The route from Islamabad to Gilgit, the capital of the Northern Areas, is almost 600km. The perilous trip by bus takes around 14 hours, and frequently, the road is impassable. (Speaks Pakistani language) TRANSLATION: Once there was a huge rockslide, and I had to take the passengers back. The road was blocked for two days. I often have problems with the tyres, the engine and the brakes. The large buses from the lower areas travel to Gilgit. At this point, most passengers transfer to group taxis and small buses, which take them to their villages further along the KKH and in the side valleys. (Speaks Pakistani language) TRANSLATION: In earlier days, we made the trip here from Pasu on foot and by horse. That took 8 to 12 days, then another 8 days, which meant we were travelling 16 days in all. Then the trip took us farther, to Skardu. That was another 20 days, and from there to Srinagar, in Kashmir, in 16 days. Today, we can make the trip from Pasu to Gilgit in one day instead of eight. In recent years, the number of travellers has increased enormously, and this has necessitated the construction of a new bus station outside the city. Enterprising merchants set up their wooden stalls around the large square. Some of the merchants cater to the appetites of the drivers and passengers. Others sell products only recently available here in the mountains. Gilgit is bursting at the seams. This once-small city is spreading rapidly. Many new arrivals come from the lowlands, but most are from the mountain valleys of the region.
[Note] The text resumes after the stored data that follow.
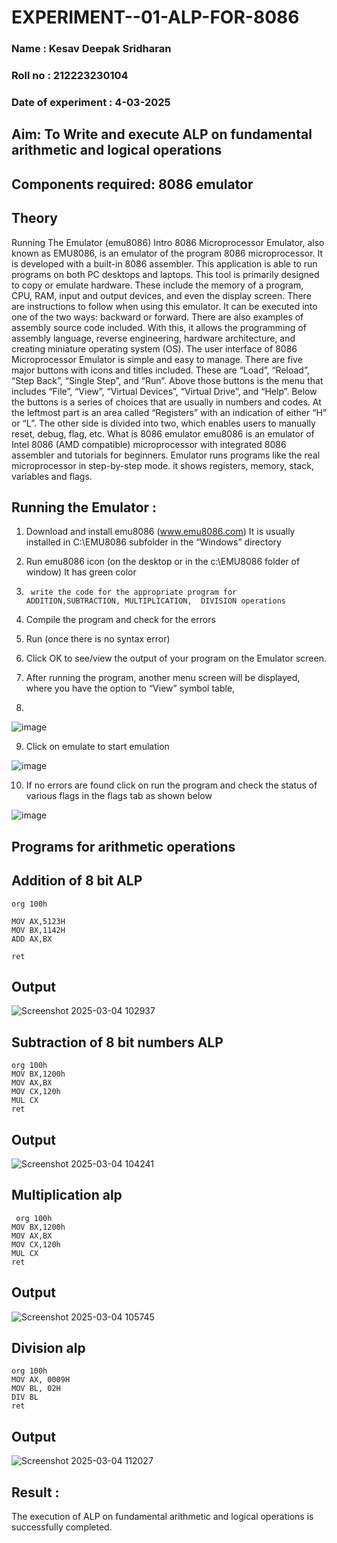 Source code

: # EXPERIMENT--01-ALP-FOR-8086
### Name : Kesav Deepak Sridharan
### Roll no : 212223230104 
### Date of experiment : 4-03-2025





## Aim: To Write and execute ALP on fundamental arithmetic and logical operations
## Components required: 8086  emulator 
## Theory 
Running The Emulator (emu8086) Intro 8086 Microprocessor Emulator, also known as EMU8086, is an emulator of the program 8086 microprocessor. It is developed with a built-in 8086 assembler. This application is able to run programs on both PC desktops and laptops. This tool is primarily designed to copy or emulate hardware. These include the memory of a program, CPU, RAM, input and output devices, and even the display screen. There are instructions to follow when using this emulator. It can be executed into one of the two ways: backward or forward. There are also examples of assembly source code included. With this, it allows the programming of assembly language, reverse engineering, hardware architecture, and creating miniature operating system (OS). The user interface of 8086 Microprocessor Emulator is simple and easy to manage. There are five major buttons with icons and titles included. These are “Load”, “Reload”, “Step Back”, “Single Step”, and “Run”. Above those buttons is the menu that includes “File”, “View”, “Virtual Devices”, “Virtual Drive”, and “Help”. Below the buttons is a series of choices that are usually in numbers and codes. At the leftmost part is an area called “Registers” with an indication of either “H” or “L”. The other side is divided into two, which enables users to manually reset, debug, flag, etc. What is 8086 emulator emu8086 is an emulator of Intel 8086 (AMD compatible) microprocessor with integrated 8086 assembler and tutorials for beginners. Emulator runs programs like the real microprocessor in step-by-step mode. it shows registers, memory, stack, variables and flags.


 ## Running the Emulator :
1.	Download and install emu8086 (www.emu8086.com) It is usually installed in C:\EMU8086 subfolder in the “Windows” directory
2.	  Run  emu8086 icon (on the desktop or in the c:\EMU8086 folder of window) It has green color 
 
 
3.		write the code for the appropriate program for ADDITION,SUBTRACTION, MULTIPLICATION,  DIVISION operations 

4.	 Compile the program and check for the errors 
5.	Run (once there is no syntax error) 

6.	Click OK to see/view the output of your program on the Emulator screen. 


7.	After running the program, another menu screen will be displayed, where you have the option to “View” symbol table,
8.	 


![image](https://user-images.githubusercontent.com/36288975/189273263-d65baae9-4b8f-4723-afb3-c0ffa4052b04.png)











9.	Click on emulate to start emulation 








![image](https://user-images.githubusercontent.com/36288975/189273273-9bb36ec1-e2e8-4892-8d35-37707332bfdc.png)








10.	If no errors are found click on run the program and check the status of various flags in the flags tab as shown below 






![image](https://user-images.githubusercontent.com/36288975/189273277-113a2a33-4a40-4ff8-95a5-ecd3a1f504fe.png)







## Programs for arithmetic  operations

## Addition  of 8 bit ALP 
```
org 100h

MOV AX,5123H
MOV BX,1142H
ADD AX,BX

ret
```


## Output  
![Screenshot 2025-03-04 102937](https://github.com/user-attachments/assets/3a0b1e14-dca0-489f-82c1-5a7477ecb59c)

 
## Subtraction   of 8 bit numbers  ALP 
```
org 100h
MOV BX,1200h
MOV AX,BX
MOV CX,120h
MUL CX
ret
```

## Output
![Screenshot 2025-03-04 104241](https://github.com/user-attachments/assets/68292950-f2a3-4577-a4c3-ad3a8f00bb71)

## Multiplication alp 
```
 org 100h
MOV BX,1200h
MOV AX,BX
MOV CX,120h
MUL CX
ret
```
 ## Output  
![Screenshot 2025-03-04 105745](https://github.com/user-attachments/assets/c1ce32a2-1465-4d82-bb34-3c0e078cadcc)


## Division alp 
```
org 100h
MOV AX, 0009H   
MOV BL, 02H     
DIV BL    
ret
```
## Output  
![Screenshot 2025-03-04 112027](https://github.com/user-attachments/assets/e963e84e-6b57-43d0-8dcf-18680535cbf4)


## Result :

The execution of ALP on fundamental arithmetic and logical operations is successfully completed.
Every day, trucks deliver supplies from the lowlands to the growing population. At the end of their long trip, the drivers still have to wait before unloading. To prevent complete traffic chaos,

they're not allowed into the city until the evening. (Speaks Pakistani language) TRANSLATION: Normally it takes a week from Karachi to Gilgit. This time we needed longer, because we were held up for two days by a breakdown. And then there was an important holiday along the way. TRANSLATION: At first, we were uneasy about travelling along the dangerous sections of the KKH, but now we've gotten used to it. It's well constructed, and that's good for our business. (Blows whistle)

At 5pm, the truck convoy is allowed into the city. HORN BEEPS The range of goods being delivered is wide. Much of it is provisionally stored, to be picked up later by traders for distribution and sale elsewhere. One item of particular value is cement, tons of which are delivered from the lowlands. The face of Gilgit is changing more and more as concrete structures constantly shoot up.